We've got 19 customers now using CaseworkiQ . I think that's contributing, whatever it is in putting on spot.
For ControliQ.
CaseworkiQ . It's like GBP 3 million now.
80. Correct. Yeah. Correct.
We're seeing a good level of cross-sell, indeed, this population, is it addressable for CaseworkiQ ? I think it's got some good scope in there. You know, you can break it down. At the moment, we have very little penetration of ControliQ, our core product into those American healthcare providers that use CaseworkiQ . There's lots in there. You know, it is, it's one of those things where it's not a generalization. What we're targeting in our different sales strategies are focused towards a particular cross-sell or up-sell of different situations. Pricing is an interesting one. At the moment, we are sticking with the seats model. There is scope for different solutions in there.
I mean, I think, and this is one of those areas where we'll be a follower rather than looking to be on the cutting edge. We, as an organization, benefited from the general move to annual and advanced billing that other companies have tapped towards in 2013, in 2014, 2015, 2016. We didn't have to make the case for that. Organizations were ready for it. I think we have plenty of opportunity for moving to an output base or a sort of value type approach, but I suspect the other companies, the big ones, who also work in the ME public, will sort of change the game there, and we'll be in the midst of that.
Fantastic.
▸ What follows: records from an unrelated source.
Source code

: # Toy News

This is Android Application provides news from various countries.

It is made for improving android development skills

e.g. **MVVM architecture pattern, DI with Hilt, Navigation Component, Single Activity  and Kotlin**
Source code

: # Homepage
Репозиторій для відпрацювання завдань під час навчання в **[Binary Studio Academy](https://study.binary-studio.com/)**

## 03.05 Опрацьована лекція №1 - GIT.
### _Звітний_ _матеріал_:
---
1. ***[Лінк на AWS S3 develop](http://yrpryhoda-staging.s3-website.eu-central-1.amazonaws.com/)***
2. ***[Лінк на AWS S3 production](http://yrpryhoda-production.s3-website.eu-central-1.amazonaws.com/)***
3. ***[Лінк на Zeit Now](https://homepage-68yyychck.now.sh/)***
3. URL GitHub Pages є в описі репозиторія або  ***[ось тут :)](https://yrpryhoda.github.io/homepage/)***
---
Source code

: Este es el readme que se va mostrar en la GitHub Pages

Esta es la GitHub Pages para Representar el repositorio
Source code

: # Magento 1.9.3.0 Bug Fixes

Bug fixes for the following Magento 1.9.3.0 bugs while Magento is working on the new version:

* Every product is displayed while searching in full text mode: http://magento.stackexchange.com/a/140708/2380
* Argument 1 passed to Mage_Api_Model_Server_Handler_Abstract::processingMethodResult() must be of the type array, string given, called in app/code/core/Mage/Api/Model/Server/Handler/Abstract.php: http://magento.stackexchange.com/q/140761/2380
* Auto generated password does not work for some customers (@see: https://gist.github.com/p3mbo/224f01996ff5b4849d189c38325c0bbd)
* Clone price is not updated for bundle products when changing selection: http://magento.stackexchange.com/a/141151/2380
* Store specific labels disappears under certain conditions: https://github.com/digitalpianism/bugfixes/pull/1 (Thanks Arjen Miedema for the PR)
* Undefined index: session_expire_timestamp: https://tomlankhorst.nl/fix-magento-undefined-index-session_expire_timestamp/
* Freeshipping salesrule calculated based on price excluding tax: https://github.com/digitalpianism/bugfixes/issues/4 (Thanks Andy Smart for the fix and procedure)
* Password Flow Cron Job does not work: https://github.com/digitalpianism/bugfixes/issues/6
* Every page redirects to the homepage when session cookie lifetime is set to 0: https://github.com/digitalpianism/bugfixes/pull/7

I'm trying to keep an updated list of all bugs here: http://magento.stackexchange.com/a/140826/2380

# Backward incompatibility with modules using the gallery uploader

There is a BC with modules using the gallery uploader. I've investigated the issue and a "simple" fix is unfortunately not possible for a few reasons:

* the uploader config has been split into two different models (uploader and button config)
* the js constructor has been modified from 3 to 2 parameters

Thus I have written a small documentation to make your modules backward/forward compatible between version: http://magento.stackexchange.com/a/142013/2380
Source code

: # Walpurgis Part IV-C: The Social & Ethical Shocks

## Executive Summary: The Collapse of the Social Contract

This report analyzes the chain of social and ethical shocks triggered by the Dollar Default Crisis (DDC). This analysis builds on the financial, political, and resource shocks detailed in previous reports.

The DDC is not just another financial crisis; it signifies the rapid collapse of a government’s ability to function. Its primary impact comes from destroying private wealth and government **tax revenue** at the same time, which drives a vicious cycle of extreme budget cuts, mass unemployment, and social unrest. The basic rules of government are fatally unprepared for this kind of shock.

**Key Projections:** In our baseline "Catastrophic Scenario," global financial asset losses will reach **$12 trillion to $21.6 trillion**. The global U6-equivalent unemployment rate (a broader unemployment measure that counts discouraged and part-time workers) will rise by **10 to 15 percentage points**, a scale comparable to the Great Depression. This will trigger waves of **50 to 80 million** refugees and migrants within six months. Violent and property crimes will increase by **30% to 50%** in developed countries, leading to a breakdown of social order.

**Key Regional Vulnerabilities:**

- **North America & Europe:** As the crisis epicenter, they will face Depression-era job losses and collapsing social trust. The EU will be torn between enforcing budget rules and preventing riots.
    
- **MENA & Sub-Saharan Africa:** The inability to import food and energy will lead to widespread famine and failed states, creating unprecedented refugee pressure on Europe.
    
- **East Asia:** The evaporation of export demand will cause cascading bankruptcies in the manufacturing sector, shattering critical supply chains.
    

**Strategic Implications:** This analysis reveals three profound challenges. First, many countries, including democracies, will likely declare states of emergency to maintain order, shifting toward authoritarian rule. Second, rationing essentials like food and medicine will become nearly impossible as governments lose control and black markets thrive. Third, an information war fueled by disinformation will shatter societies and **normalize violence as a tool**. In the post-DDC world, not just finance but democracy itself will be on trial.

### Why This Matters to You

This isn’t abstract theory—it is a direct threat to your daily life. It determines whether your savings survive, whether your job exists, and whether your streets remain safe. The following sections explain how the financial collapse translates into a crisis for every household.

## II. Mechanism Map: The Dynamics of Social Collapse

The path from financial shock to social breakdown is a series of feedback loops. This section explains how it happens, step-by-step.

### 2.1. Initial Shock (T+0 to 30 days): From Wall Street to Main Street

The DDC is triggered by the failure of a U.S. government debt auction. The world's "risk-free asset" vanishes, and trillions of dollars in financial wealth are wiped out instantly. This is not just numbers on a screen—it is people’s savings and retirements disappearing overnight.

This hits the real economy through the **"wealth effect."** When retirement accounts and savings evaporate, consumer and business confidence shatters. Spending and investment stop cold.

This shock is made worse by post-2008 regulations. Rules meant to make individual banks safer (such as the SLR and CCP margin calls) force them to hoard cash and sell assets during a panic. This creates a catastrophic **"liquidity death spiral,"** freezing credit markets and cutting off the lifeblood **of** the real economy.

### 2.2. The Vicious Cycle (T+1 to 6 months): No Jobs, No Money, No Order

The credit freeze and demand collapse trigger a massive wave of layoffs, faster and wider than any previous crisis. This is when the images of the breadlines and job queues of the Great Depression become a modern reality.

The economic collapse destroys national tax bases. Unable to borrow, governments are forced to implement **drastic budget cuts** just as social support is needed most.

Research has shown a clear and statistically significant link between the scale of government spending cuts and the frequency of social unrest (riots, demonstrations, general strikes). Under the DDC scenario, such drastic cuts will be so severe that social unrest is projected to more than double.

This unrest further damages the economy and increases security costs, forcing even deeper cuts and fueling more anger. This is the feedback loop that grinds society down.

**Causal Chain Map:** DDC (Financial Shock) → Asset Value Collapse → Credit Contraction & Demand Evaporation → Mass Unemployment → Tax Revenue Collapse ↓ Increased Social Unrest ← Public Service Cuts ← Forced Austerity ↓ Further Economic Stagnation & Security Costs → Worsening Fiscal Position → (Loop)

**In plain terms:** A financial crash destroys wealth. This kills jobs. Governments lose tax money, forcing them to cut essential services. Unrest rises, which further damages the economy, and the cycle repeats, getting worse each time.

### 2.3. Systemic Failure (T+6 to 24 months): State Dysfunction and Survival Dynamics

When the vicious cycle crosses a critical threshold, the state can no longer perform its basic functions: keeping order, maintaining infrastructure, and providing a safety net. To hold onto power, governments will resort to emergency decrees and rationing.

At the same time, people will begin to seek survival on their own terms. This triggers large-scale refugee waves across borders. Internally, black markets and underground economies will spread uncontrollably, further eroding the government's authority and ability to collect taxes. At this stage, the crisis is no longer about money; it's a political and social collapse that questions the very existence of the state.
Thank you very much indeed. That does cover off all the questions we've had. Of course, any further questions that do come through, the company will be able to review those, and we're able to publish responses where appropriate, to do so on the Investor Meet C ompany platform. Richard, before redirecting investors to provide you with their feedback, which is particularly important to you and the team, can I just ask you for a few closing comments, please?
Thank you. I hope from the tone, you can feel the level of sort of excitement we have. I think the product set is absolutely at the moment. I think the messaging is getting better all the time. The attendees to the conferences, we've just finished the U.S., the AO Mi in Toronto, back in London and in Melbourne, probably at a 100% increase in attendance. lots of real reasons to be excited. The sales team coming on board now to service that capacity. You know, we're keeping our sort of projections and the analyst sort of modest, but as a management team, we're very positive about the opportunity. Again, lots to look forward to.
Fantastic. Richard, Emma, thanks indeed for updating investors today. Can I please ask investors not to close the session, as we automatically redirect you to provide your feedback in order that the team can better understand your views and expectations. This will only take a few moments to complete, and it's greatly valued by the company. On behalf of the management team and ActiveOps, I'd also like to thank you for attending today's presentation. That concludes today's session, and good afternoon to you all.